Peter K. Jimack

Gravity-driven flow of continuous thin liquid films on non-porous substrates with topography

A range of two- and three-dimensional problems is explored featuring the gravity-driven flow of a continuous thin liquid film over a non-porous inclined flat surface containing well-defined topography. These are analysed principally within the framework of the lubrication approximation, where accurate numerical solution of the governing nonlinear equations is achieved using an efficient multigrid solver. Results for flow over one-dimensional steep-sided topographies are shown to be in very good agreement with previously reported data. The accuracy of the lubrication approximation in the context of such topographies is assessed and quantified by comparison with finite element solutions of the full Navier–Stokes equations, and results support the consensus that lubrication theory provides an accurate description of these flows even when its inherent assumptions are not strictly satisfied. The Navier–Stokes solutions also illustrate the effect of inertia on the capillary ridge/trough and the two-dimensional flow structures caused by steep topography. Solutions obtained for flow over localized topography are shown to be in excellent agreement with the recent experimental results of Decre & Baret (2003) for the motion of thin water films over finite trenches.

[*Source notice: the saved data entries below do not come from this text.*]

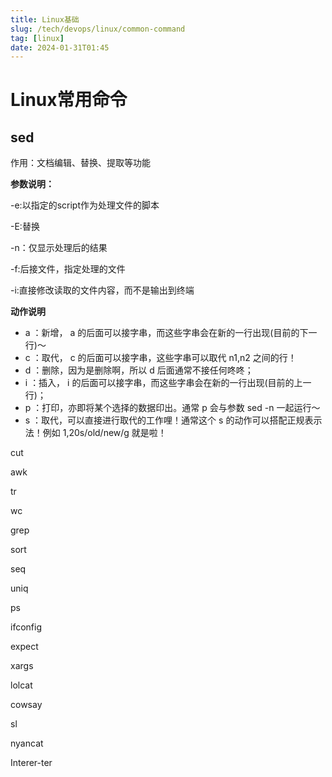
 ```yaml
---
title: Linux基础
slug: /tech/devops/linux/common-command
tag: [linux]
date: 2024-01-31T01:45
---
```


# Linux常用命令

## sed

作用：文档编辑、替换、提取等功能

**参数说明：**

-e:以指定的script作为处理文件的脚本

-E:替换

-n：仅显示处理后的结果

-f:后接文件，指定处理的文件

-i:直接修改读取的文件内容，而不是输出到终端

**动作说明**

- a ：新增， a 的后面可以接字串，而这些字串会在新的一行出现(目前的下一行)～
- c ：取代， c 的后面可以接字串，这些字串可以取代 n1,n2 之间的行！
- d ：删除，因为是删除啊，所以 d 后面通常不接任何咚咚；
- i ：插入， i 的后面可以接字串，而这些字串会在新的一行出现(目前的上一行)；
- p ：打印，亦即将某个选择的数据印出。通常 p 会与参数 sed -n 一起运行～
- s ：取代，可以直接进行取代的工作哩！通常这个 s 的动作可以搭配正规表示法！例如 1,20s/old/new/g 就是啦！

cut

awk

tr

wc

grep

sort

seq

uniq

ps

ifconfig

expect

xargs

lolcat

cowsay

sl

nyancat



Interer-ter
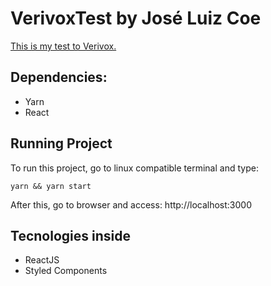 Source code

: # VerivoxTest by José Luiz Coe

[This is my test to Verivox.](https://verivox-react-joseluizcoe.netlify.com/)

## Dependencies:

- Yarn
- React

## Running Project

To run this project,  go to linux compatible terminal and type:

```
yarn && yarn start
```
After this, go to browser and access: http://localhost:3000

## Tecnologies inside

- ReactJS
- Styled Components
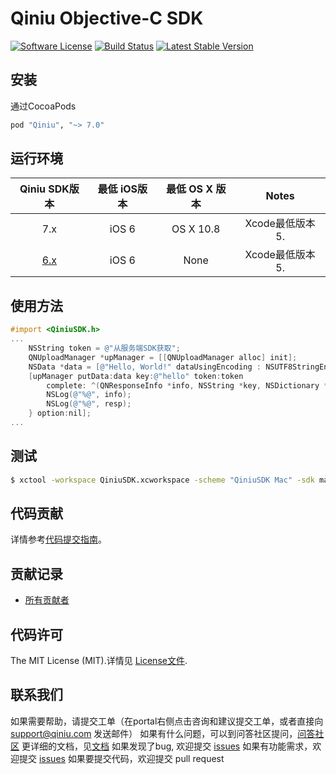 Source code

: # Qiniu Objective-C SDK
[![Software License](https://img.shields.io/badge/license-MIT-brightgreen.svg)](LICENSE.md)
[![Build Status](https://travis-ci.org/qiniu/objc-sdk.svg?branch=master)](https://travis-ci.org/qiniu/objc-sdk)
[![Latest Stable Version](https://badge.fury.io/co/Qiniu.png)](https://github.com/qiniu/objc-sdk/releases)

## 安装

通过CocoaPods

```ruby
pod "Qiniu", "~> 7.0"
```

## 运行环境

| Qiniu SDK版本 | 最低 iOS版本   | 最低 OS X 版本  |                                   Notes                                   |
|:--------------------:|:---------------------------:|:----------------------------:|:-------------------------------------------------------------------------:|
|          7.x         |            iOS 6            |           OS X 10.8          | Xcode最低版本 5.  |
|          [6.x](https://github.com/qiniu/ios-sdk)         |            iOS 6            |         None        |Xcode最低版本 5. |


## 使用方法

```objective-c
#import <QiniuSDK.h>
...
    NSString token = @"从服务端SDK获取";
    QNUploadManager *upManager = [[QNUploadManager alloc] init];
    NSData *data = [@"Hello, World!" dataUsingEncoding : NSUTF8StringEncoding];
    [upManager putData:data key:@"hello" token:token
        complete: ^(QNResponseInfo *info, NSString *key, NSDictionary *resp) {
        NSLog(@"%@", info);
        NSLog(@"%@", resp);
    } option:nil];
...
```


## 测试

``` bash
$ xctool -workspace QiniuSDK.xcworkspace -scheme "QiniuSDK Mac" -sdk macosx -configuration Release test -test-sdk macosx
```


## 代码贡献

详情参考[代码提交指南](https://github.com/qiniu/objc-sdk/blob/master/CONTRIBUTING.md)。

## 贡献记录

- [所有贡献者](https://github.com/qiniu/objc-sdk/contributors)


## 代码许可

The MIT License (MIT).详情见 [License文件](https://github.com/qiniu/objc-sdk/blob/master/LICENSE).

## 联系我们
如果需要帮助，请提交工单（在portal右侧点击咨询和建议提交工单，或者直接向 support@qiniu.com 发送邮件）
如果有什么问题，可以到问答社区提问，[问答社区](http://segmentfault.com/qiniu)
更详细的文档，见[文档](http://developer.qiniu.com/)
如果发现了bug, 欢迎提交 [issues](https://github.com/qiniu/objc-sdk/issues)
如果有功能需求，欢迎提交 [issues](https://github.com/qiniu/objc-sdk/issues)
如果要提交代码，欢迎提交 pull  request
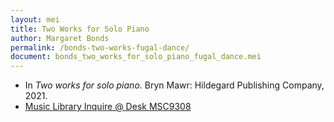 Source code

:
 ```yaml
---
layout: mei
title: Two Works for Solo Piano
author: Margaret Bonds
permalink: /bonds-two-works-fugal-dance/
document: bonds_two_works_for_solo_piano_fugal_dance.mei
---
```


- In *Two works for solo piano.* Bryn Mawr: Hildegard Publishing Company, 2021.
- <a href="https://tufts.primo.exlibrisgroup.com/permalink/01TUN_INST/1kc9gia/alma991018232036803851" target="_blank">Music Library Inquire @ Desk MSC9308</a>
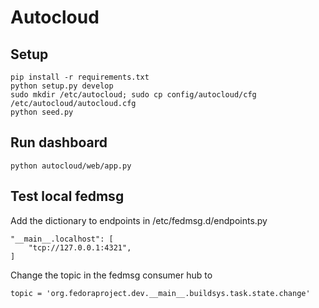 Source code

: # Autocloud

## Setup

```
pip install -r requirements.txt
python setup.py develop
sudo mkdir /etc/autocloud; sudo cp config/autocloud/cfg /etc/autocloud/autocloud.cfg
python seed.py
```

## Run dashboard

```
python autocloud/web/app.py
```

## Test local fedmsg

Add the dictionary to endpoints in /etc/fedmsg.d/endpoints.py

```
"__main__.localhost": [
    "tcp://127.0.0.1:4321",
]
```

Change the topic in the fedmsg consumer hub to

```
topic = 'org.fedoraproject.dev.__main__.buildsys.task.state.change'
```
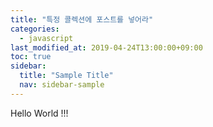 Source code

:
 ```yaml
---
title: "특정 콜렉션에 포스트를 넣어라"
categories: 
  - javascript
last_modified_at: 2019-04-24T13:00:00+09:00
toc: true
sidebar:
  title: "Sample Title"
  nav: sidebar-sample
---
```


Hello World !!!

The spread of the ‘bow wave’, as measured by the positions of spanwise local extrema in free-surface height, is shown to be well-represented both upstream and downstream of the topography by an inverse hyperbolic cosine function. An explanation, in terms of local flow rate, is given for the presence of the ‘downstream surge’ following square trenches, and its evolution as trench aspect ratio is increased is discussed. Unlike the upstream capillary ridge, this feature cannot be completely suppressed by increasing the normal component of gravity. The linearity of free-surface response to topographies is explored by superposition of the free surfaces corresponding to two ‘equal-but-opposite’ topographies. Results confirm the findings of Decre & Baret (2003) that, under the conditions considered, the responses behave in a near-linear fashion.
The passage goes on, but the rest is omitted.